● TASK DIRECTIONS: If a line in the data has the string "main", please show it.

● EXCERPTED DATA:
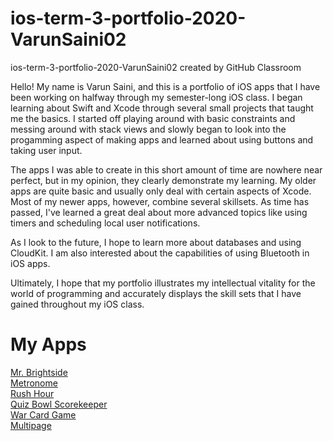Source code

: # ios-term-3-portfolio-2020-VarunSaini02
ios-term-3-portfolio-2020-VarunSaini02 created by GitHub Classroom

Hello! My name is Varun Saini, and this is a portfolio of iOS apps that I have been working on halfway through my semester-long iOS class. I began learning about Swift and Xcode through several small projects that taught me the basics. I started off playing around with basic constraints and messing around with stack views and slowly began to look into the progamming aspect of making apps and learned about using buttons and taking user input.

The apps I was able to create in this short amount of time are nowhere near perfect, but in my opinion, they clearly demonstrate my learning. My older apps are quite basic and usually only deal with certain aspects of Xcode. Most of my newer apps, however, combine several skillsets. As time has passed, I've learned a great deal about more advanced topics like using timers and scheduling local user notifications.

As I look to the future, I hope to learn more about databases and using CloudKit. I am also interested about the capabilities of using Bluetooth in iOS apps. 

Ultimately, I hope that my portfolio illustrates my intellectual vitality for the world of programming and accurately displays the skill sets that I have gained throughout my iOS class.

# My Apps
[Mr. Brightside](https://github.com/VarunSaini02/Brightside)  
[Metronome](https://github.com/Underdoneboar4/Metronome)  
[Rush Hour](https://github.com/VarunSaini02/Rush-Hour)  
[Quiz Bowl Scorekeeper](https://github.com/90310844/Quiz-Bowl-Scorekeeper)  
[War Card Game](https://github.com/VarunSaini02/War)  
[Multipage](https://github.com/VarunSaini02/Multipage)  

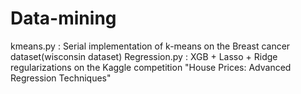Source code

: # Data-mining
kmeans.py : Serial implementation of k-means on the Breast cancer dataset(wisconsin dataset)
Regression.py : XGB + Lasso + Ridge regularizations on the Kaggle competition "House Prices: Advanced Regression Techniques"
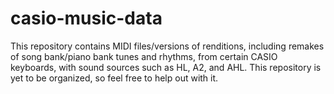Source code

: # casio-music-data
This repository contains MIDI files/versions of renditions, including remakes of song bank/piano bank tunes and rhythms, from certain CASIO keyboards, with sound sources such as HL, A2, and AHL.
This repository is yet to be organized, so feel free to help out with it.
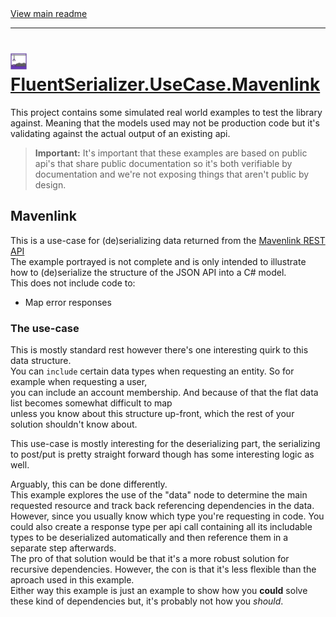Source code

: [//]: # (Header)

<a href="https://github.com/Marvin-Brouwer/FluentSerializer#readme">
	View main readme
</a><hr/>
<h1>
	<img alt="icon" width="26" height="26"
		src="/docs/logo/Logo.default.optimized.svg" />
	<a href="/src/FluentSerializer.UseCase.Mavenlink#readme">
		FluentSerializer.UseCase.Mavenlink
	</a>
</h1>

[//]: # (Body)

This project contains some simulated real world examples to test the library against.
Meaning that the models used may not be production code but it's validating against the actual output of an existing api.

> **Important:** It's important that these examples are based on public api's that share public documentation so it's both verifiable by documentation
> and we're not exposing things that aren't public by design.

## Mavenlink

This is a use-case for (de)serializing data returned from the [Mavenlink REST API](https://developer.mavenlink.com/beta)  
The example portrayed is not complete and is only intended to illustrate how to (de)serialize the structure of the JSON API into a C# model.  
This does not include code to:

- Map error responses

### The use-case

This is mostly standard rest however there's one interesting quirk to this data structure.  
You can `include` certain data types when requesting an entity. So for example when requesting a user,  
you can include an account membership. And because of that the flat data list becomes somewhat difficult to map  
unless you know about this structure up-front, which the rest of your solution shouldn't know about.  
  
This use-case is mostly interesting for the deserializing part, the serializing to post/put is pretty straight forward though has some interesting logic as well.

Arguably, this can be done differently.  
This example explores the use of the "data" node to determine the main requested resource and track back referencing dependencies in the data.  
However, since you usually know which type you're requesting in code. You could also create a response type per api call containing all its 
includable types to be deserialized automatically and then reference them in a separate step afterwards.  
The pro of that solution would be that it's a more robust solution for recursive dependencies.
However, the con is that it's less flexible than the aproach used in this example.  
Either way this example is just an example to show how you **could** solve these kind of dependencies but, it's probably not how you _should_.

● COMPLETED TASK:
	View main readme
This example explores the use of the "data" node to determine the main requested resource and track back referencing dependencies in the data.  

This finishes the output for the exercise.